BioCLIP: A vision model for the Tree of Life
Published on under the Computer Vision category. Toggle Memex mode
Last year, I learned about BioCLIP, a vision model for the Tree of Life. Using BioCLIP, you can provide a list of categories and an image. BioCLIP will then tell you how related each category is to the image. BioCLIP is able to classify plants, animals, and fungi. The model was developed by researchers at The Ohio State University, Microsoft Research, the University of California, Irvine, and Rensselaer Polytechnic Institute.
For example, you can upload a photo of an Arabica coffee plant and provide three categories like "Arabica", "Robusta", and "Liberica". The model will tell you which category best represents the image.
You can use the model in two ways: "zero-shot", which lets you provide a list of categories (i.e. specific plants, animals, or fungi that you think could be in the image) and identify the one most related to the image, or you can use the pre-set categories. Using the pre-set categories is ideal if you want to identify an object without having to write your own list of categories to use for classification.
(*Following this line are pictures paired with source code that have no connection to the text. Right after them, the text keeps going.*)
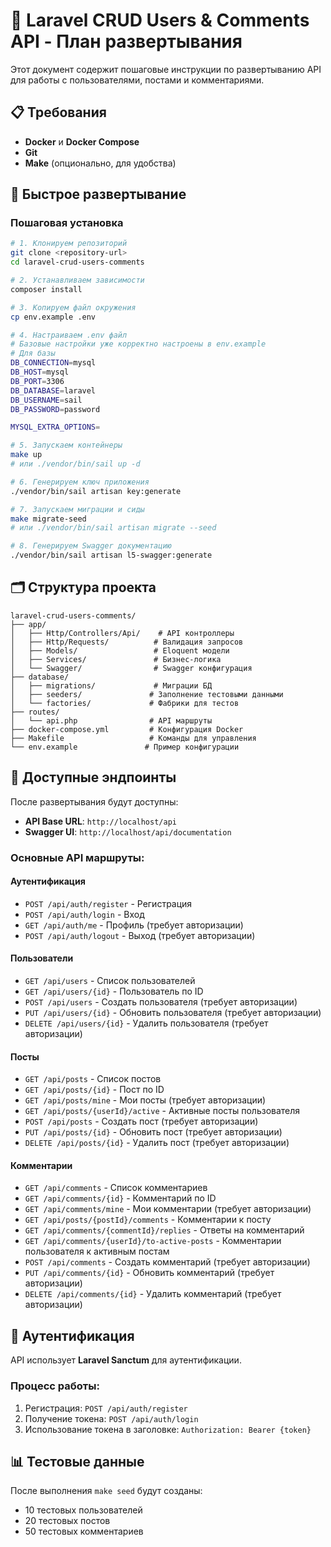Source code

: # 🚀 Laravel CRUD Users & Comments API - План развертывания

Этот документ содержит пошаговые инструкции по развертыванию API для работы с пользователями, постами и комментариями.

## 📋 Требования

- **Docker** и **Docker Compose**
- **Git**
- **Make** (опционально, для удобства)

## 🔄 Быстрое развертывание


### Пошаговая установка

```bash
# 1. Клонируем репозиторий
git clone <repository-url>
cd laravel-crud-users-comments

# 2. Устанавливаем зависимости
composer install

# 3. Копируем файл окружения
cp env.example .env

# 4. Настраиваем .env файл
# Базовые настройки уже корректно настроены в env.example
# Для базы
DB_CONNECTION=mysql
DB_HOST=mysql
DB_PORT=3306
DB_DATABASE=laravel
DB_USERNAME=sail
DB_PASSWORD=password

MYSQL_EXTRA_OPTIONS=

# 5. Запускаем контейнеры
make up
# или ./vendor/bin/sail up -d

# 6. Генерируем ключ приложения
./vendor/bin/sail artisan key:generate

# 7. Запускаем миграции и сиды
make migrate-seed
# или ./vendor/bin/sail artisan migrate --seed

# 8. Генерируем Swagger документацию
./vendor/bin/sail artisan l5-swagger:generate
```



## 🗂️ Структура проекта

```
laravel-crud-users-comments/
├── app/
│   ├── Http/Controllers/Api/    # API контроллеры
│   ├── Http/Requests/          # Валидация запросов
│   ├── Models/                 # Eloquent модели
│   ├── Services/               # Бизнес-логика
│   └── Swagger/                # Swagger конфигурация
├── database/
│   ├── migrations/             # Миграции БД
│   ├── seeders/               # Заполнение тестовыми данными
│   └── factories/             # Фабрики для тестов
├── routes/
│   └── api.php                # API маршруты
├── docker-compose.yml         # Конфигурация Docker
├── Makefile                   # Команды для управления
└── env.example               # Пример конфигурации
```

## 🎯 Доступные эндпоинты

После развертывания будут доступны:

- **API Base URL**: `http://localhost/api`
- **Swagger UI**: `http://localhost/api/documentation`

### Основные API маршруты:

#### Аутентификация
- `POST /api/auth/register` - Регистрация
- `POST /api/auth/login` - Вход
- `GET /api/auth/me` - Профиль (требует авторизации)
- `POST /api/auth/logout` - Выход (требует авторизации)

#### Пользователи
- `GET /api/users` - Список пользователей
- `GET /api/users/{id}` - Пользователь по ID
- `POST /api/users` - Создать пользователя (требует авторизации)
- `PUT /api/users/{id}` - Обновить пользователя (требует авторизации)
- `DELETE /api/users/{id}` - Удалить пользователя (требует авторизации)

#### Посты
- `GET /api/posts` - Список постов
- `GET /api/posts/{id}` - Пост по ID
- `GET /api/posts/mine` - Мои посты (требует авторизации)
- `GET /api/posts/{userId}/active` - Активные посты пользователя
- `POST /api/posts` - Создать пост (требует авторизации)
- `PUT /api/posts/{id}` - Обновить пост (требует авторизации)
- `DELETE /api/posts/{id}` - Удалить пост (требует авторизации)

#### Комментарии
- `GET /api/comments` - Список комментариев
- `GET /api/comments/{id}` - Комментарий по ID
- `GET /api/comments/mine` - Мои комментарии (требует авторизации)
- `GET /api/posts/{postId}/comments` - Комментарии к посту
- `GET /api/comments/{commentId}/replies` - Ответы на комментарий
- `GET /api/comments/{userId}/to-active-posts` - Комментарии пользователя к активным постам
- `POST /api/comments` - Создать комментарий (требует авторизации)
- `PUT /api/comments/{id}` - Обновить комментарий (требует авторизации)
- `DELETE /api/comments/{id}` - Удалить комментарий (требует авторизации)



## 🔐 Аутентификация

API использует **Laravel Sanctum** для аутентификации. 

### Процесс работы:
1. Регистрация: `POST /api/auth/register`
2. Получение токена: `POST /api/auth/login`
3. Использование токена в заголовке: `Authorization: Bearer {token}`

## 📊 Тестовые данные

После выполнения `make seed` будут созданы:
- 10 тестовых пользователей
- 20 тестовых постов
- 50 тестовых комментариев
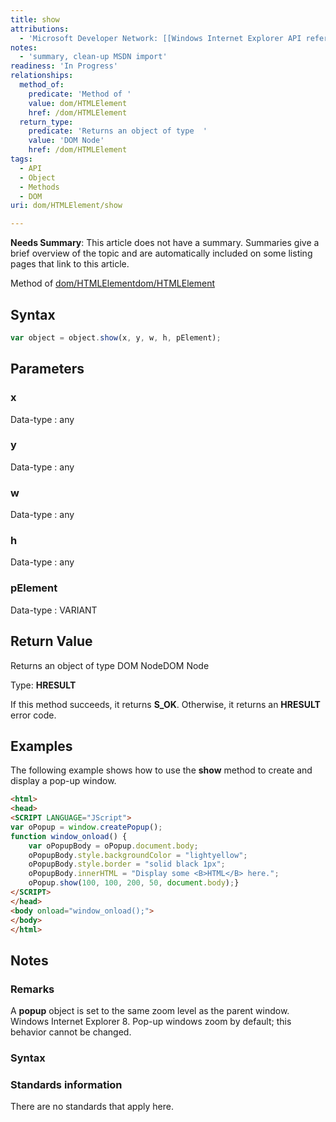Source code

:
 ```yaml
---
title: show
attributions:
  - 'Microsoft Developer Network: [[Windows Internet Explorer API reference](http://msdn.microsoft.com/en-us/library/ie/hh828809%28v=vs.85%29.aspx) Article]'
notes:
  - 'summary, clean-up MSDN import'
readiness: 'In Progress'
relationships:
  method_of:
    predicate: 'Method of '
    value: dom/HTMLElement
    href: /dom/HTMLElement
  return_type:
    predicate: 'Returns an object of type  '
    value: 'DOM Node'
    href: /dom/HTMLElement
tags:
  - API
  - Object
  - Methods
  - DOM
uri: dom/HTMLElement/show

---
```

**Needs Summary**: This article does not have a summary. Summaries give a brief overview of the topic and are automatically included on some listing pages that link to this article.

Method of [dom/HTMLElement](/dom/HTMLElement)[dom/HTMLElement](/dom/HTMLElement)

## <span>Syntax</span>

``` js
var object = object.show(x, y, w, h, pElement);
```

## <span>Parameters</span>

### <span>x</span>

 Data-type
:   any

### <span>y</span>

 Data-type
:   any

### <span>w</span>

 Data-type
:   any

### <span>h</span>

 Data-type
:   any

### <span>pElement</span>

 Data-type
:   VARIANT

## <span>Return Value</span>

Returns an object of type DOM NodeDOM Node

Type: **HRESULT**

If this method succeeds, it returns **S\_OK**. Otherwise, it returns an **HRESULT** error code.

## <span>Examples</span>

The following example shows how to use the **show** method to create and display a pop-up window.

``` html
<html>
<head>
<SCRIPT LANGUAGE="JScript">
var oPopup = window.createPopup();
function window_onload() {
    var oPopupBody = oPopup.document.body;
    oPopupBody.style.backgroundColor = "lightyellow";
    oPopupBody.style.border = "solid black 1px";
    oPopupBody.innerHTML = "Display some <B>HTML</B> here.";
    oPopup.show(100, 100, 200, 50, document.body);}
</SCRIPT>
</head>
<body onload="window_onload();">
</body>
</html>
```

## <span>Notes</span>

### <span>Remarks</span>

A **popup** object is set to the same zoom level as the parent window. Windows Internet Explorer 8. Pop-up windows zoom by default; this behavior cannot be changed.

### <span>Syntax</span>

### <span>Standards information</span>

There are no standards that apply here.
There is a demo you can use to experiment with the model on the official BioCLIP website. To use the demo with your own categories, click "Zero-shot". Add the categories you want to use to classify an image, then upload an image, Click "Submit" to start the classification. This process will take a few seconds.
There are so many potential applications of this technology. For example, you could build a nature surveying app that lets people index different plants in their local area. You could build a plant scavenger hunt game to help young people learn about the plants around them (this probably exists, but this technology opens up the opportunity to easily expand the number of plants an app could identify). Machine learning experts could use BioCLIP to train a narrower model to identify species of plants, animals, or fungi that the BioCLIP model cannot identify.
I encourage you to play around with the demo. If you try it out, blog about your results.